**ABOUT THIS TASK**. Every line of the records below should be restated exactly.

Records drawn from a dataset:

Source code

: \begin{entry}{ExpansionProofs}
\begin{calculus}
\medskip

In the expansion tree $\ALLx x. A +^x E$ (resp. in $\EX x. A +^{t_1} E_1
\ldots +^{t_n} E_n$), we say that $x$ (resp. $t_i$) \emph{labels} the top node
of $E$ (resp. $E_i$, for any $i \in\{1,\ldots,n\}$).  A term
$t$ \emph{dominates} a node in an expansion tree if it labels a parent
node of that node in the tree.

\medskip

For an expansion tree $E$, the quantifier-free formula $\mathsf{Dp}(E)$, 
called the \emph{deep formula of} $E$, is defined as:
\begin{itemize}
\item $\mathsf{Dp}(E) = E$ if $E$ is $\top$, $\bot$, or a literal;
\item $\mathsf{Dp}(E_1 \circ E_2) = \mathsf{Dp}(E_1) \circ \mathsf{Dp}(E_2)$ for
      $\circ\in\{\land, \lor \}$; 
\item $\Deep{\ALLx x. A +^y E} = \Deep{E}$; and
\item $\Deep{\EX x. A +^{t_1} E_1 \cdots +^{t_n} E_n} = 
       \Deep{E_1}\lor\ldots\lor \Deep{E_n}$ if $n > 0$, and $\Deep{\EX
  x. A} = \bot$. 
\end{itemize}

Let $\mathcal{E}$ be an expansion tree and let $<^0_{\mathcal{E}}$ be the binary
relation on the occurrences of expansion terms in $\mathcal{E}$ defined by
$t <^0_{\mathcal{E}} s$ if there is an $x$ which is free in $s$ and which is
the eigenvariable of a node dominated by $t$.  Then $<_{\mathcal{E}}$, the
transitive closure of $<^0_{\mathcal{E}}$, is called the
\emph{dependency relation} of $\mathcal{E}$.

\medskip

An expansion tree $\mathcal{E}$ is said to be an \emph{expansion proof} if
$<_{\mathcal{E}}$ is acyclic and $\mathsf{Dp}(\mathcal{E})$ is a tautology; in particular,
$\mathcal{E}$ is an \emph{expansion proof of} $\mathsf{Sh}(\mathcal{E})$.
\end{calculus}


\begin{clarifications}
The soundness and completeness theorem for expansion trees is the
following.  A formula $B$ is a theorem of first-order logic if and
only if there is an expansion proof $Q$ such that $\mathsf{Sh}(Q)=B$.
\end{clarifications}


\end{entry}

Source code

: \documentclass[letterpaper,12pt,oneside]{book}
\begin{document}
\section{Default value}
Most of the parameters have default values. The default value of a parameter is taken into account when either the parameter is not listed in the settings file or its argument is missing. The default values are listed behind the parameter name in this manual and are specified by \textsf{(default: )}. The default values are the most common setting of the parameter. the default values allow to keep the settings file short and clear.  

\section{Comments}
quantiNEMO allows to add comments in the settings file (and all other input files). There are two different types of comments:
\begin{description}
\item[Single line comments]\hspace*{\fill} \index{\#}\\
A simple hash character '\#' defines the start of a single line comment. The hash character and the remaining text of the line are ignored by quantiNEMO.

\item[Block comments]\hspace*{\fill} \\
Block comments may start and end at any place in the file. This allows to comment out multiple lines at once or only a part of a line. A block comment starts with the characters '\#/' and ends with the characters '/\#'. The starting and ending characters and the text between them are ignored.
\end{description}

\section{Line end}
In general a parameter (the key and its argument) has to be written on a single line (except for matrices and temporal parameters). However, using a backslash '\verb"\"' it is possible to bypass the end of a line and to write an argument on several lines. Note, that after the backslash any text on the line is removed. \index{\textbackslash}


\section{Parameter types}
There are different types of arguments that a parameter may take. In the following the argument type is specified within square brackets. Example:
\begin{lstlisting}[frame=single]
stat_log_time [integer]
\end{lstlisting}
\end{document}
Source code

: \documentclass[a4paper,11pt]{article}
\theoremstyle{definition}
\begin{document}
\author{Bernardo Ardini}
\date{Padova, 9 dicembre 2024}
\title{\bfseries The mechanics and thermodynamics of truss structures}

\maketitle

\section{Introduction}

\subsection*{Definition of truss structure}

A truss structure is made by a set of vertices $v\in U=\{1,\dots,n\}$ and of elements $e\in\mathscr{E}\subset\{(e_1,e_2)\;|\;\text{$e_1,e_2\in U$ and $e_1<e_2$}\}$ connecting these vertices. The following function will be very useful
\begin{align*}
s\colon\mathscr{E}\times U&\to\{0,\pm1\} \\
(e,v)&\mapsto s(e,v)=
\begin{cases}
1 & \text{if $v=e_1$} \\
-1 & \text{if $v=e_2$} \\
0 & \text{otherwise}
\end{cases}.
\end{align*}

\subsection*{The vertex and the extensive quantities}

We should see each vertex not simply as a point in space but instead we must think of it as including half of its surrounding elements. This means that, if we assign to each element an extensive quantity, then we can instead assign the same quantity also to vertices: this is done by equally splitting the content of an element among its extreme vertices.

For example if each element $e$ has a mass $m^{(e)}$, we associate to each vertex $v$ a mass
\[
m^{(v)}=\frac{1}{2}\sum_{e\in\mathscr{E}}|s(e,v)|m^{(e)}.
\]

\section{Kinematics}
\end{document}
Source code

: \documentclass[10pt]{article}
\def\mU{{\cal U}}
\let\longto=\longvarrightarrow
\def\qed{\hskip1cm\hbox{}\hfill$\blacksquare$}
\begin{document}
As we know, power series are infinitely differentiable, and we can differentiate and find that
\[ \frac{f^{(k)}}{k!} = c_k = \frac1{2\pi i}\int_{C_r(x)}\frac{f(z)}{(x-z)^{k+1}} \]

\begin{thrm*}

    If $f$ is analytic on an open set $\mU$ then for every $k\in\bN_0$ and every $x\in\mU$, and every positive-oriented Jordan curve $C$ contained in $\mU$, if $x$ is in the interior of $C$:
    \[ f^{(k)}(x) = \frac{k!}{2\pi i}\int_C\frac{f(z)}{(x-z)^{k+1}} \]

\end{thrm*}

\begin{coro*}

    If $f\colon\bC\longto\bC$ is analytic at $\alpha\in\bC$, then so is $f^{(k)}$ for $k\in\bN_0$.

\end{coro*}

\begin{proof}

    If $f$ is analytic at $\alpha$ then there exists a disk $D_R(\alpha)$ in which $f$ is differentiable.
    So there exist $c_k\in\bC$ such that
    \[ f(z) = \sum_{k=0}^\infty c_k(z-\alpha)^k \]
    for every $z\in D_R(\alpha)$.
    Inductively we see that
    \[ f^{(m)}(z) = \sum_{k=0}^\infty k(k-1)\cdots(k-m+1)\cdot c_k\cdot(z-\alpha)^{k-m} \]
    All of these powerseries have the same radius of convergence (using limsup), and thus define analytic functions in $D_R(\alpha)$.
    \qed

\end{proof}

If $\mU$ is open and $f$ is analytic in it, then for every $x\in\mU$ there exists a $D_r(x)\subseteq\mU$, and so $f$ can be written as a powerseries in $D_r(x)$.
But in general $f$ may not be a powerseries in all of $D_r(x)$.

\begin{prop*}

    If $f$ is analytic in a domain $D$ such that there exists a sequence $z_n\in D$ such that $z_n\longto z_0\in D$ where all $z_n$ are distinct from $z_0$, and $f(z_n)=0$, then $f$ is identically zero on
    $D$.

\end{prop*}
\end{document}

**THE ANSWER**.
Source code

: \begin{entry}{ExpansionProofs}
\begin{calculus}
\medskip

In the expansion tree $\ALLx x. A +^x E$ (resp. in $\EX x. A +^{t_1} E_1
\ldots +^{t_n} E_n$), we say that $x$ (resp. $t_i$) \emph{labels} the top node
of $E$ (resp. $E_i$, for any $i \in\{1,\ldots,n\}$).  A term
$t$ \emph{dominates} a node in an expansion tree if it labels a parent
node of that node in the tree.

\medskip

For an expansion tree $E$, the quantifier-free formula $\mathsf{Dp}(E)$, 
called the \emph{deep formula of} $E$, is defined as:
\begin{itemize}
\item $\mathsf{Dp}(E) = E$ if $E$ is $\top$, $\bot$, or a literal;
\item $\mathsf{Dp}(E_1 \circ E_2) = \mathsf{Dp}(E_1) \circ \mathsf{Dp}(E_2)$ for
      $\circ\in\{\land, \lor \}$; 
\item $\Deep{\ALLx x. A +^y E} = \Deep{E}$; and
\item $\Deep{\EX x. A +^{t_1} E_1 \cdots +^{t_n} E_n} = 
       \Deep{E_1}\lor\ldots\lor \Deep{E_n}$ if $n > 0$, and $\Deep{\EX
  x. A} = \bot$. 
\end{itemize}

Let $\mathcal{E}$ be an expansion tree and let $<^0_{\mathcal{E}}$ be the binary
relation on the occurrences of expansion terms in $\mathcal{E}$ defined by
$t <^0_{\mathcal{E}} s$ if there is an $x$ which is free in $s$ and which is
the eigenvariable of a node dominated by $t$.  Then $<_{\mathcal{E}}$, the
transitive closure of $<^0_{\mathcal{E}}$, is called the
\emph{dependency relation} of $\mathcal{E}$.

\medskip

An expansion tree $\mathcal{E}$ is said to be an \emph{expansion proof} if
$<_{\mathcal{E}}$ is acyclic and $\mathsf{Dp}(\mathcal{E})$ is a tautology; in particular,
$\mathcal{E}$ is an \emph{expansion proof of} $\mathsf{Sh}(\mathcal{E})$.
\end{calculus}


\begin{clarifications}
The soundness and completeness theorem for expansion trees is the
following.  A formula $B$ is a theorem of first-order logic if and
only if there is an expansion proof $Q$ such that $\mathsf{Sh}(Q)=B$.
\end{clarifications}


\end{entry}

Source code

: \documentclass[letterpaper,12pt,oneside]{book}
\begin{document}
\section{Default value}
Most of the parameters have default values. The default value of a parameter is taken into account when either the parameter is not listed in the settings file or its argument is missing. The default values are listed behind the parameter name in this manual and are specified by \textsf{(default: )}. The default values are the most common setting of the parameter. the default values allow to keep the settings file short and clear.  

\section{Comments}
quantiNEMO allows to add comments in the settings file (and all other input files). There are two different types of comments:
\begin{description}
\item[Single line comments]\hspace*{\fill} \index{\#}\\
A simple hash character '\#' defines the start of a single line comment. The hash character and the remaining text of the line are ignored by quantiNEMO.

\item[Block comments]\hspace*{\fill} \\
Block comments may start and end at any place in the file. This allows to comment out multiple lines at once or only a part of a line. A block comment starts with the characters '\#/' and ends with the characters '/\#'. The starting and ending characters and the text between them are ignored.
\end{description}

\section{Line end}
In general a parameter (the key and its argument) has to be written on a single line (except for matrices and temporal parameters). However, using a backslash '\verb"\"' it is possible to bypass the end of a line and to write an argument on several lines. Note, that after the backslash any text on the line is removed. \index{\textbackslash}


\section{Parameter types}
There are different types of arguments that a parameter may take. In the following the argument type is specified within square brackets. Example:
\begin{lstlisting}[frame=single]
stat_log_time [integer]
\end{lstlisting}
\end{document}
Source code

: \documentclass[a4paper,11pt]{article}
\theoremstyle{definition}
\begin{document}
\author{Bernardo Ardini}
\date{Padova, 9 dicembre 2024}
\title{\bfseries The mechanics and thermodynamics of truss structures}

\maketitle

\section{Introduction}

\subsection*{Definition of truss structure}

A truss structure is made by a set of vertices $v\in U=\{1,\dots,n\}$ and of elements $e\in\mathscr{E}\subset\{(e_1,e_2)\;|\;\text{$e_1,e_2\in U$ and $e_1<e_2$}\}$ connecting these vertices. The following function will be very useful
\begin{align*}
s\colon\mathscr{E}\times U&\to\{0,\pm1\} \\
(e,v)&\mapsto s(e,v)=
\begin{cases}
1 & \text{if $v=e_1$} \\
-1 & \text{if $v=e_2$} \\
0 & \text{otherwise}
\end{cases}.
\end{align*}

\subsection*{The vertex and the extensive quantities}

We should see each vertex not simply as a point in space but instead we must think of it as including half of its surrounding elements. This means that, if we assign to each element an extensive quantity, then we can instead assign the same quantity also to vertices: this is done by equally splitting the content of an element among its extreme vertices.

For example if each element $e$ has a mass $m^{(e)}$, we associate to each vertex $v$ a mass
\[
m^{(v)}=\frac{1}{2}\sum_{e\in\mathscr{E}}|s(e,v)|m^{(e)}.
\]

\section{Kinematics}
\end{document}
Source code

: \documentclass[10pt]{article}
\def\mU{{\cal U}}
\let\longto=\longvarrightarrow
\def\qed{\hskip1cm\hbox{}\hfill$\blacksquare$}
\begin{document}
As we know, power series are infinitely differentiable, and we can differentiate and find that
\[ \frac{f^{(k)}}{k!} = c_k = \frac1{2\pi i}\int_{C_r(x)}\frac{f(z)}{(x-z)^{k+1}} \]

\begin{thrm*}

    If $f$ is analytic on an open set $\mU$ then for every $k\in\bN_0$ and every $x\in\mU$, and every positive-oriented Jordan curve $C$ contained in $\mU$, if $x$ is in the interior of $C$:
    \[ f^{(k)}(x) = \frac{k!}{2\pi i}\int_C\frac{f(z)}{(x-z)^{k+1}} \]

\end{thrm*}

\begin{coro*}

    If $f\colon\bC\longto\bC$ is analytic at $\alpha\in\bC$, then so is $f^{(k)}$ for $k\in\bN_0$.

\end{coro*}

\begin{proof}

    If $f$ is analytic at $\alpha$ then there exists a disk $D_R(\alpha)$ in which $f$ is differentiable.
    So there exist $c_k\in\bC$ such that
    \[ f(z) = \sum_{k=0}^\infty c_k(z-\alpha)^k \]
    for every $z\in D_R(\alpha)$.
    Inductively we see that
    \[ f^{(m)}(z) = \sum_{k=0}^\infty k(k-1)\cdots(k-m+1)\cdot c_k\cdot(z-\alpha)^{k-m} \]
    All of these powerseries have the same radius of convergence (using limsup), and thus define analytic functions in $D_R(\alpha)$.
    \qed

\end{proof}

If $\mU$ is open and $f$ is analytic in it, then for every $x\in\mU$ there exists a $D_r(x)\subseteq\mU$, and so $f$ can be written as a powerseries in $D_r(x)$.
But in general $f$ may not be a powerseries in all of $D_r(x)$.

\begin{prop*}

    If $f$ is analytic in a domain $D$ such that there exists a sequence $z_n\in D$ such that $z_n\longto z_0\in D$ where all $z_n$ are distinct from $z_0$, and $f(z_n)=0$, then $f$ is identically zero on
    $D$.

\end{prop*}
\end{document}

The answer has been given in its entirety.